## [Exercise requirements]
Look below for the line containing "- check the estimators"; from there, print each line exactly up to and including the line containing "3. **Measurement acceptance**: Inspect", and stop.

## [Working data]
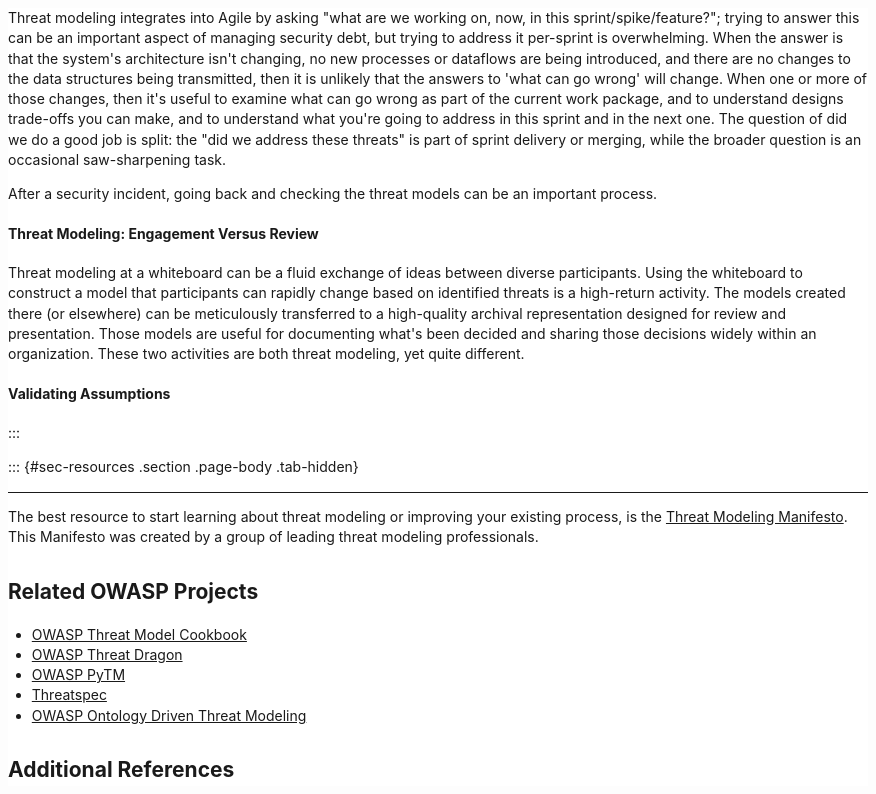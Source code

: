 Threat modeling integrates into Agile by asking "what are we working on,
now, in this sprint/spike/feature?"; trying to answer this can be an
important aspect of managing security debt, but trying to address it
per-sprint is overwhelming. When the answer is that the system's
architecture isn't changing, no new processes or dataflows are being
introduced, and there are no changes to the data structures being
transmitted, then it is unlikely that the answers to 'what can go wrong'
will change. When one or more of those changes, then it's useful to
examine what can go wrong as part of the current work package, and to
understand designs trade-offs you can make, and to understand what
you're going to address in this sprint and in the next one. The question
of did we do a good job is split: the "did we address these threats" is
part of sprint delivery or merging, while the broader question is an
occasional saw-sharpening task.

After a security incident, going back and checking the threat models can
be an important process.

#### Threat Modeling: Engagement Versus Review

Threat modeling at a whiteboard can be a fluid exchange of ideas between
diverse participants. Using the whiteboard to construct a model that
participants can rapidly change based on identified threats is a
high-return activity. The models created there (or elsewhere) can be
meticulously transferred to a high-quality archival representation
designed for review and presentation. Those models are useful for
documenting what's been decided and sharing those decisions widely
within an organization. These two activities are both threat modeling,
yet quite different.

#### Validating Assumptions
:::

::: {#sec-resources .section .page-body .tab-hidden}

------------------------------------------------------------------------

The best resource to start learning about threat modeling or improving
your existing process, is the [Threat Modeling
Manifesto](https://www.threatmodelingmanifesto.org/). This Manifesto was
created by a group of leading threat modeling professionals.

## Related OWASP Projects

- [OWASP Threat Model
  Cookbook](../www-project-threat-model-cookbook/index.html)
- [OWASP Threat Dragon](../www-project-threat-dragon/index.html)
- [OWASP PyTM](../www-project-pytm/index.html)
- [Threatspec](https://threatspec.org/)
- [OWASP Ontology Driven Threat
  Modeling](../www-project-ontology-driven-threat-modeling-framework/index.html)

## Additional References
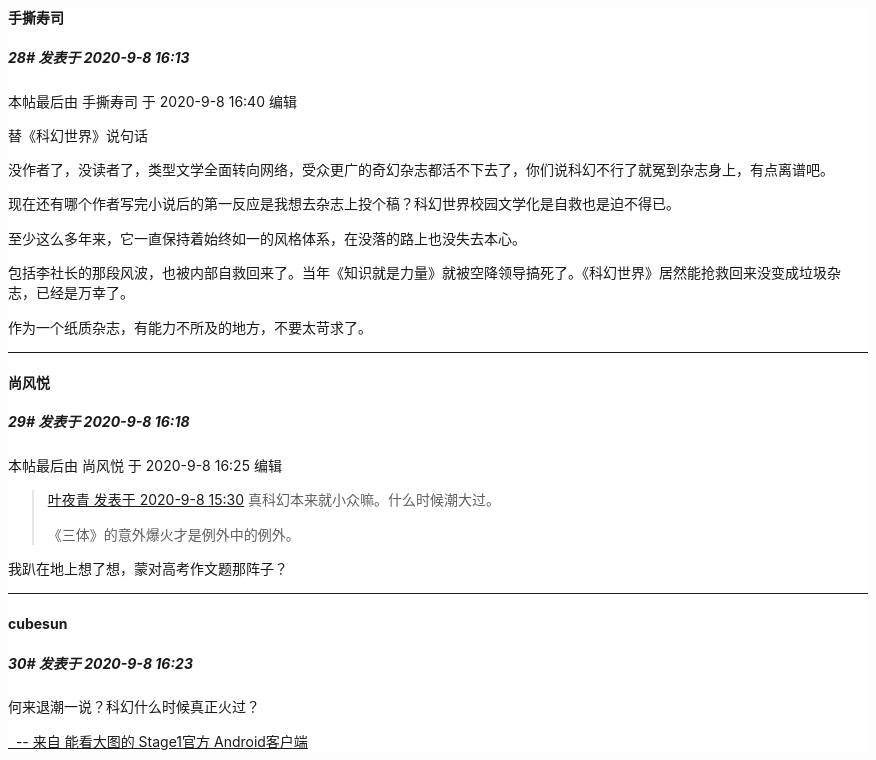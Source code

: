 ####  手撕寿司  
##### 28#       发表于 2020-9-8 16:13



 本帖最后由 手撕寿司 于 2020-9-8 16:40 编辑 

替《科幻世界》说句话


没作者了，没读者了，类型文学全面转向网络，受众更广的奇幻杂志都活不下去了，你们说科幻不行了就冤到杂志身上，有点离谱吧。


现在还有哪个作者写完小说后的第一反应是我想去杂志上投个稿？科幻世界校园文学化是自救也是迫不得已。


至少这么多年来，它一直保持着始终如一的风格体系，在没落的路上也没失去本心。


包括李社长的那段风波，也被内部自救回来了。当年《知识就是力量》就被空降领导搞死了。《科幻世界》居然能抢救回来没变成垃圾杂志，已经是万幸了。


作为一个纸质杂志，有能力不所及的地方，不要太苛求了。







*****

####  尚风悦  
##### 29#       发表于 2020-9-8 16:18



 本帖最后由 尚风悦 于 2020-9-8 16:25 编辑 
<blockquote><a href="httphttps://bbs.saraba1st.com/2b/forum.php?mod=redirect&amp;goto=findpost&amp;pid=48675995&amp;ptid=1958819" target="_blank">叶夜青 发表于 2020-9-8 15:30</a>
真科幻本来就小众嘛。什么时候潮大过。


《三体》的意外爆火才是例外中的例外。</blockquote>
我趴在地上想了想，蒙对高考作文题那阵子？







*****

####  cubesun  
##### 30#       发表于 2020-9-8 16:23




何来退潮一说？科幻什么时候真正火过？

[  -- 来自 能看大图的 Stage1官方 Android客户端](https://www.coolapk.com/apk/140634)






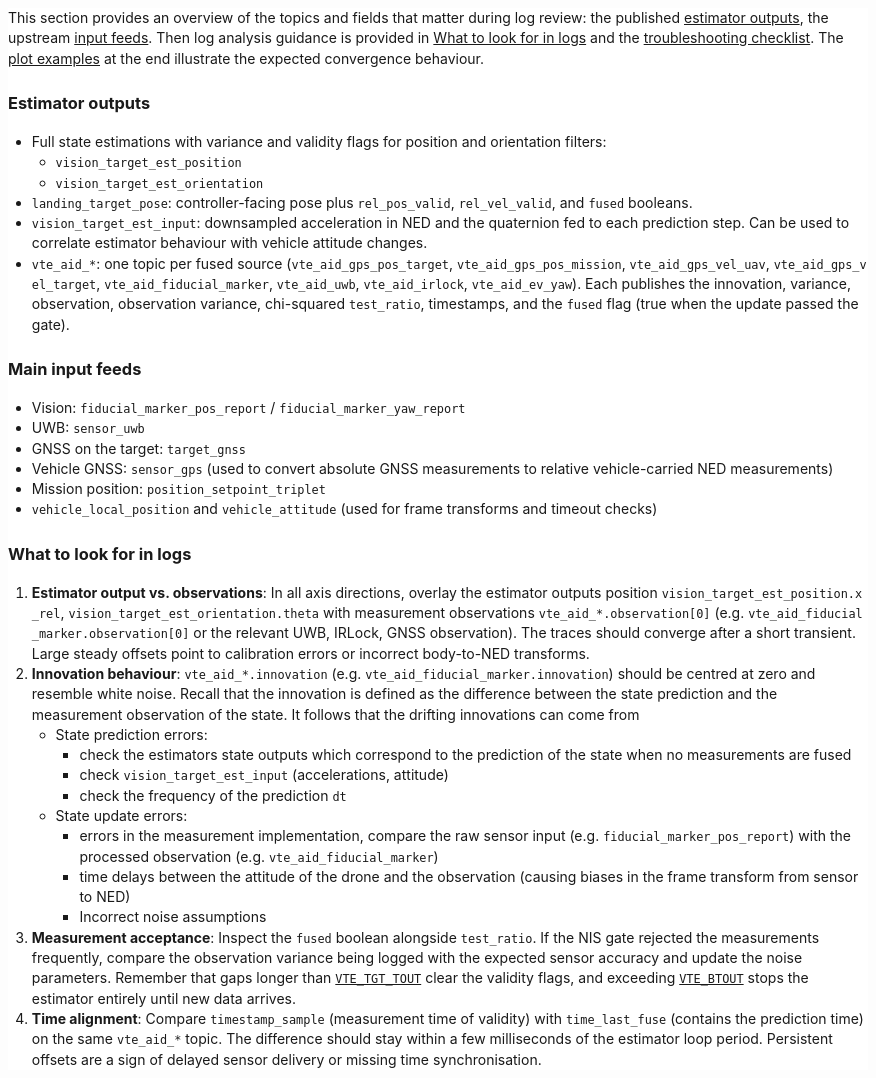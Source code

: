 This section provides an overview of the topics and fields that matter during log review: the published [estimator outputs](#estimator-outputs), the upstream [input feeds](#main-input-feeds). Then log analysis guidance is provided in [What to look for in logs](#what-to-look-for-in-logs) and the [troubleshooting checklist](#troubleshooting-checklist). The [plot examples](#plot-examples) at the end illustrate the expected convergence behaviour.

### Estimator outputs

- Full state estimations with variance and validity flags for position and orientation filters:
   - `vision_target_est_position`
   - `vision_target_est_orientation`
- `landing_target_pose`: controller-facing pose plus `rel_pos_valid`, `rel_vel_valid`, and `fused` booleans.
- `vision_target_est_input`: downsampled acceleration in NED and the quaternion fed to each prediction step. Can be used to correlate estimator behaviour with vehicle attitude changes.
- `vte_aid_*`: one topic per fused source (`vte_aid_gps_pos_target`, `vte_aid_gps_pos_mission`, `vte_aid_gps_vel_uav`, `vte_aid_gps_vel_target`, `vte_aid_fiducial_marker`, `vte_aid_uwb`, `vte_aid_irlock`, `vte_aid_ev_yaw`). Each publishes the innovation, variance, observation, observation variance, chi-squared `test_ratio`, timestamps, and the `fused` flag (true when the update passed the gate).

### Main input feeds

- Vision: `fiducial_marker_pos_report` / `fiducial_marker_yaw_report`
- UWB: `sensor_uwb`
- GNSS on the target: `target_gnss`
- Vehicle GNSS: `sensor_gps` (used to convert absolute GNSS measurements to relative vehicle-carried NED measurements)
- Mission position: `position_setpoint_triplet`
- `vehicle_local_position` and `vehicle_attitude` (used for frame transforms and timeout checks)

### What to look for in logs

1. **Estimator output vs. observations**: In all axis directions, overlay the estimator outputs position `vision_target_est_position.x_rel`, `vision_target_est_orientation.theta` with measurement observations `vte_aid_*.observation[0]` (e.g. `vte_aid_fiducial_marker.observation[0]` or the relevant UWB, IRLock, GNSS observation). The traces should converge after a short transient. Large steady offsets point to calibration errors or incorrect body-to-NED transforms.
2. **Innovation behaviour**: `vte_aid_*.innovation` (e.g. `vte_aid_fiducial_marker.innovation`) should be centred at zero and resemble white noise. Recall that the innovation is defined as the difference between the state prediction and the measurement observation of the state. It follows that the drifting innovations can come from
   - State prediction errors:
      - check the estimators state outputs which correspond to the prediction of the state when no measurements are fused
      - check `vision_target_est_input` (accelerations, attitude)
      - check the frequency of the prediction `dt`
   - State update errors:
      - errors in the measurement implementation, compare the raw sensor input (e.g. `fiducial_marker_pos_report`) with the processed observation (e.g. `vte_aid_fiducial_marker`)
      - time delays between the attitude of the drone and the observation (causing biases in the frame transform from sensor to NED)
      - Incorrect noise assumptions
3. **Measurement acceptance**: Inspect the `fused` boolean alongside `test_ratio`. If the NIS gate rejected the measurements frequently, compare the observation variance being logged with the expected sensor accuracy and update the noise parameters. Remember that gaps longer than [`VTE_TGT_TOUT`](../advanced_config/parameter_reference.md#VTE_TGT_TOUT) clear the validity flags, and exceeding [`VTE_BTOUT`](../advanced_config/parameter_reference.md#VTE_BTOUT) stops the estimator entirely until new data arrives.
4. **Time alignment**: Compare `timestamp_sample` (measurement time of validity) with `time_last_fuse` (contains the prediction time) on the same `vte_aid_*` topic. The difference should stay within a few milliseconds of the estimator loop period. Persistent offsets are a sign of delayed sensor delivery or missing time synchronisation.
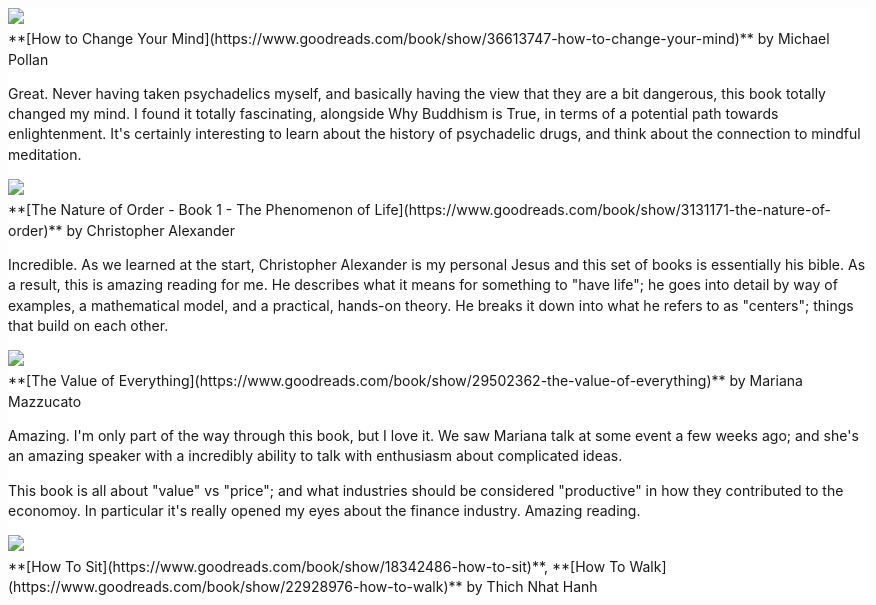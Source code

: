 
<div class="book">
<div class="img"> 
<img src="/images/books-2018/psychadelics.jpg" />
</div>
<div class="text">
**[How to Change Your Mind](https://www.goodreads.com/book/show/36613747-how-to-change-your-mind)**
by Michael Pollan

Great. Never having taken psychadelics myself, and basically having the view that they
are a bit dangerous, this book totally changed my mind. I found it totally fascinating,
alongside Why Buddhism is True, in terms of a potential path towards enlightenment. It's
certainly interesting to learn about the history of psychadelic drugs, and think about the
connection to mindful meditation.
</div>
</div>


<div class="book alt">
<div class="img"> <img src="/images/books-2018/nature-of-order.jpg" /> </div>
<div class="text">
**[The Nature of Order - Book
1 - The Phenomenon of Life](https://www.goodreads.com/book/show/3131171-the-nature-of-order)**
by Christopher Alexander

Incredible. As we learned at the start, Christopher Alexander is my personal Jesus and this
set of books is essentially his bible. As a result, this is amazing reading for
me. He describes what it means for something to "have life"; he goes into detail
by way of examples, a mathematical model, and a practical, hands-on theory. He
breaks it down into what he refers to as "centers"; things that build on each
other.
</div>
</div>

<div class="book">
<div class="img"> <img src="/images/books-2018/value.jpg" /> </div>
<div class="text">
**[The Value of Everything](https://www.goodreads.com/book/show/29502362-the-value-of-everything)**
by Mariana Mazzucato

Amazing. I'm only part of the way through this book, but I love it. We saw Mariana talk
at some event a few weeks ago; and she's an amazing speaker with a incredibly ability
to talk with enthusiasm about complicated ideas.

This book is all about "value" vs "price"; and what industries should be considered "productive"
in how they contributed to the economoy. In particular it's really opened my eyes about the 
finance industry. Amazing reading. 
</div>
</div>


<div class="book alt">
<div class="img"> 
<img src="/images/books-2018/how-to-sit.jpg" />
</div>
<div class="text">
**[How To Sit](https://www.goodreads.com/book/show/18342486-how-to-sit)**,
**[How To Walk](https://www.goodreads.com/book/show/22928976-how-to-walk)**
by Thich Nhat Hanh
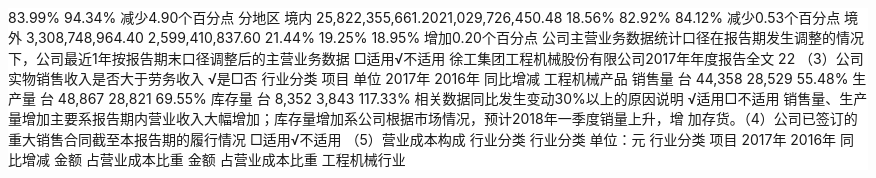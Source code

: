 83.99%
94.34%
减少4.90个百分点
分地区
境内
25,822,355,661.2021,029,726,450.48
18.56%
82.92%
84.12%
减少0.53个百分点
境外
3,308,748,964.40
2,599,410,837.60
21.44%
19.25%
18.95%
增加0.20个百分点
公司主营业务数据统计口径在报告期发生调整的情况下，公司最近1年按报告期末口径调整后的主营业务数据
□适用√不适用
徐工集团工程机械股份有限公司2017年年度报告全文
22
（3）公司实物销售收入是否大于劳务收入
√是□否
行业分类
项目
单位
2017年
2016年
同比增减
工程机械产品
销售量
台
44,358
28,529
55.48%
生产量
台
48,867
28,821
69.55%
库存量
台
8,352
3,843
117.33%
相关数据同比发生变动30%以上的原因说明
√适用□不适用
销售量、生产量增加主要系报告期内营业收入大幅增加；库存量增加系公司根据市场情况，预计2018年一季度销量上升，增
加存货。（4）公司已签订的重大销售合同截至本报告期的履行情况
□适用√不适用
（5）营业成本构成
行业分类
行业分类
单位：元
行业分类
项目
2017年
2016年
同比增减
金额
占营业成本比重
金额
占营业成本比重
工程机械行业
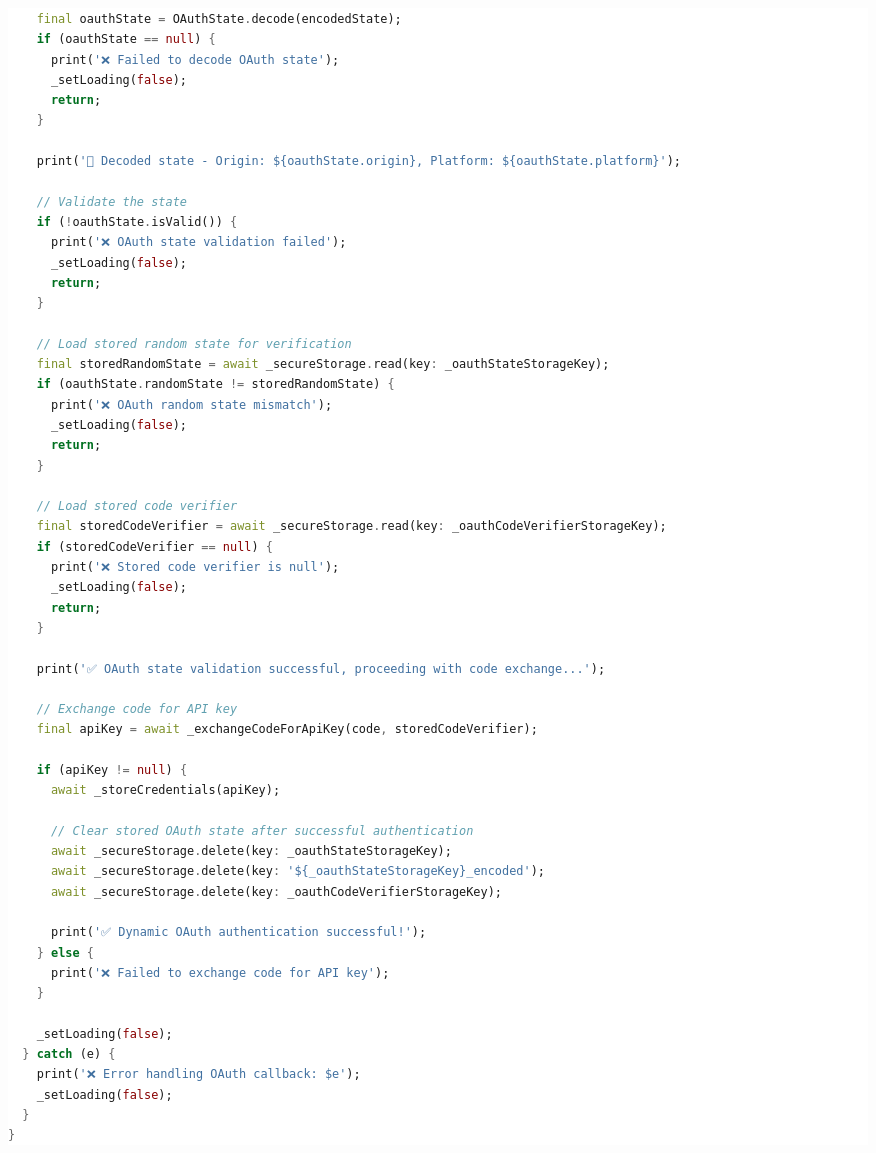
 ```dart
    final oauthState = OAuthState.decode(encodedState);
    if (oauthState == null) {
      print('❌ Failed to decode OAuth state');
      _setLoading(false);
      return;
    }

    print('🔄 Decoded state - Origin: ${oauthState.origin}, Platform: ${oauthState.platform}');

    // Validate the state
    if (!oauthState.isValid()) {
      print('❌ OAuth state validation failed');
      _setLoading(false);
      return;
    }

    // Load stored random state for verification
    final storedRandomState = await _secureStorage.read(key: _oauthStateStorageKey);
    if (oauthState.randomState != storedRandomState) {
      print('❌ OAuth random state mismatch');
      _setLoading(false);
      return;
    }

    // Load stored code verifier
    final storedCodeVerifier = await _secureStorage.read(key: _oauthCodeVerifierStorageKey);
    if (storedCodeVerifier == null) {
      print('❌ Stored code verifier is null');
      _setLoading(false);
      return;
    }

    print('✅ OAuth state validation successful, proceeding with code exchange...');

    // Exchange code for API key
    final apiKey = await _exchangeCodeForApiKey(code, storedCodeVerifier);

    if (apiKey != null) {
      await _storeCredentials(apiKey);
      
      // Clear stored OAuth state after successful authentication
      await _secureStorage.delete(key: _oauthStateStorageKey);
      await _secureStorage.delete(key: '${_oauthStateStorageKey}_encoded');
      await _secureStorage.delete(key: _oauthCodeVerifierStorageKey);

      print('✅ Dynamic OAuth authentication successful!');
    } else {
      print('❌ Failed to exchange code for API key');
    }

    _setLoading(false);
  } catch (e) {
    print('❌ Error handling OAuth callback: $e');
    _setLoading(false);
  }
}
```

## [Expected output]
      - check the estimators state outputs which correspond to the prediction of the state when no measurements are fused
      - check `vision_target_est_input` (accelerations, attitude)
      - check the frequency of the prediction `dt`
   - State update errors:
      - errors in the measurement implementation, compare the raw sensor input (e.g. `fiducial_marker_pos_report`) with the processed observation (e.g. `vte_aid_fiducial_marker`)
      - time delays between the attitude of the drone and the observation (causing biases in the frame transform from sensor to NED)
      - Incorrect noise assumptions
3. **Measurement acceptance**: Inspect the `fused` boolean alongside `test_ratio`. If the NIS gate rejected the measurements frequently, compare the observation variance being logged with the expected sensor accuracy and update the noise parameters. Remember that gaps longer than [`VTE_TGT_TOUT`](../advanced_config/parameter_reference.md#VTE_TGT_TOUT) clear the validity flags, and exceeding [`VTE_BTOUT`](../advanced_config/parameter_reference.md#VTE_BTOUT) stops the estimator entirely until new data arrives.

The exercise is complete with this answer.